What’s the Difference Between a 401k and Roth IRA?

Convinced we need to save for retirement, we seek understanding of the many retirement funds available to us. The biggest question out there involves the difference between a 401k and Roth IRA. I’ll answer that question in the simplest way.

It all comes down to taxes.

A 401k contribution is made from your gross income before taxes are taken out. Since you don’t pay taxes on a 401k contribution when it’s made, you pay taxes when it is withdrawn.

Conversely, a Roth IRA contribution is made after taxes are taken out. Since taxes have already been paid, you are not taxed when funds are withdrawn.

There are other differences, but this is the largest factor in deciding which is the best for your retirement plan.

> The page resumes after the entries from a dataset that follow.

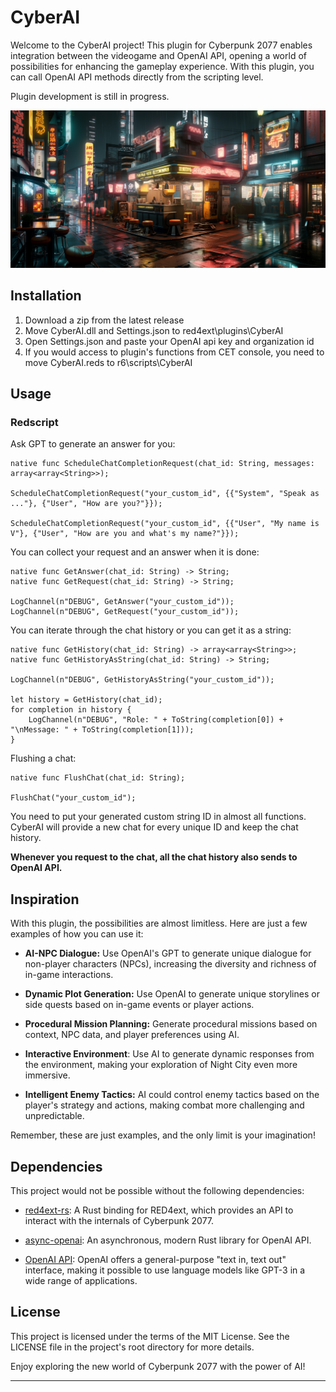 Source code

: # CyberAI

Welcome to the CyberAI project! This plugin for Cyberpunk 2077 enables integration between the videogame and OpenAI API, opening a world of possibilities for enhancing the gameplay experience. With this plugin, you can call OpenAI API methods directly from the scripting level.

Plugin development is still in progress.

![bg](bg.png)

## Installation

1. Download a zip from the latest release
2. Move CyberAI.dll and Settings.json to red4ext\plugins\CyberAI
3. Open Settings.json and paste your OpenAI api key and organization id
4. If you would access to plugin's functions from CET console, you need to move CyberAI.reds to r6\scripts\CyberAI

## Usage

### Redscript

Ask GPT to generate an answer for you:
```
native func ScheduleChatCompletionRequest(chat_id: String, messages: array<array<String>>);

ScheduleChatCompletionRequest("your_custom_id", {{"System", "Speak as ..."}, {"User", "How are you?"}});

ScheduleChatCompletionRequest("your_custom_id", {{"User", "My name is V"}, {"User", "How are you and what's my name?"}});
```

You can collect your request and an answer when it is done:
```
native func GetAnswer(chat_id: String) -> String;
native func GetRequest(chat_id: String) -> String;

LogChannel(n"DEBUG", GetAnswer("your_custom_id"));
LogChannel(n"DEBUG", GetRequest("your_custom_id"));
```

You can iterate through the chat history or you can get it as a string:
```
native func GetHistory(chat_id: String) -> array<array<String>>;
native func GetHistoryAsString(chat_id: String) -> String;

LogChannel(n"DEBUG", GetHistoryAsString("your_custom_id"));

let history = GetHistory(chat_id);
for completion in history {
    LogChannel(n"DEBUG", "Role: " + ToString(completion[0]) + "\nMessage: " + ToString(completion[1]));
}
```

Flushing a chat:
```
native func FlushChat(chat_id: String);

FlushChat("your_custom_id");
```

You need to put your generated custom string ID in almost all functions. CyberAI will provide a new chat for every unique ID and keep the chat history. 

<b>Whenever you request to the chat, all the chat history also sends to OpenAI API.</b>

## Inspiration

With this plugin, the possibilities are almost limitless. Here are just a few examples of how you can use it:

- **AI-NPC Dialogue:** Use OpenAI's GPT to generate unique dialogue for non-player characters (NPCs), increasing the diversity and richness of in-game interactions.

- **Dynamic Plot Generation:** Use OpenAI to generate unique storylines or side quests based on in-game events or player actions.

- **Procedural Mission Planning:** Generate procedural missions based on context, NPC data, and player preferences using AI.

- **Interactive Environment**: Use AI to generate dynamic responses from the environment, making your exploration of Night City even more immersive.

- **Intelligent Enemy Tactics:** AI could control enemy tactics based on the player's strategy and actions, making combat more challenging and unpredictable.

Remember, these are just examples, and the only limit is your imagination!

## Dependencies

This project would not be possible without the following dependencies:

- [red4ext-rs](https://github.com/jac3km4/red4ext-rs): A Rust binding for RED4ext, which provides an API to interact with the internals of Cyberpunk 2077.

- [async-openai](https://github.com/64bit/async-openai): An asynchronous, modern Rust library for OpenAI API.

- [OpenAI API](https://openai.com/blog/openai-api): OpenAI offers a general-purpose "text in, text out" interface, making it possible to use language models like GPT-3 in a wide range of applications.

## License

This project is licensed under the terms of the MIT License. See the LICENSE file in the project's root directory for more details.

Enjoy exploring the new world of Cyberpunk 2077 with the power of AI!

---
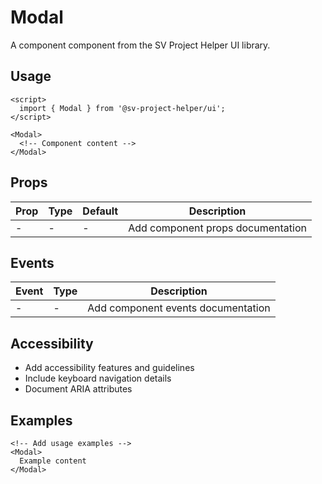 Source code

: # Modal

A component component from the SV Project Helper UI library.

## Usage

```svelte
<script>
  import { Modal } from '@sv-project-helper/ui';
</script>

<Modal>
  <!-- Component content -->
</Modal>
```

## Props

| Prop | Type | Default | Description |
|------|------|---------|-------------|
| - | - | - | Add component props documentation |

## Events

| Event | Type | Description |
|-------|------|-------------|
| - | - | Add component events documentation |

## Accessibility

- Add accessibility features and guidelines
- Include keyboard navigation details
- Document ARIA attributes

## Examples

```svelte
<!-- Add usage examples -->
<Modal>
  Example content
</Modal>
``` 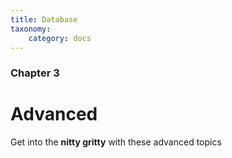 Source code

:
 ```yaml
---
title: Database
taxonomy:
    category: docs
---
```


### Chapter 3

# Advanced

Get into the **nitty gritty** with these advanced topics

Invest in Both 401(k) and Roth IRA

One of the reasons I love Roth IRAs is that I actually know how much money I have saved for retirement. Because this amount is already taxed, whatever I have there is the actual amount I will withdraw. Unfortunately with my 401k, I do not know exactly how much of my savings is actually mine to keep. And because it is taxed at my earning rate when I begin withdrawing (decades from now), I don’t know what the tax rate will be.

There are complicated exercises to minimize 401k taxes when the time comes. But for today, while I’m decades away from withdrawing from my 401k, I’d rather have peace of mind that I have saved enough for retirement. Hence a Roth IRA is my preferred retirement fund, and the reason why I advocate investing in one in addition to a 401k.

Invest at least the employer match to your 401k and contribute the maximum to your Roth IRA. Taking this approach will yield a healthy retirement fund if you begin contributing before your 40s. And as always, the earlier you start investing, the better off you will be.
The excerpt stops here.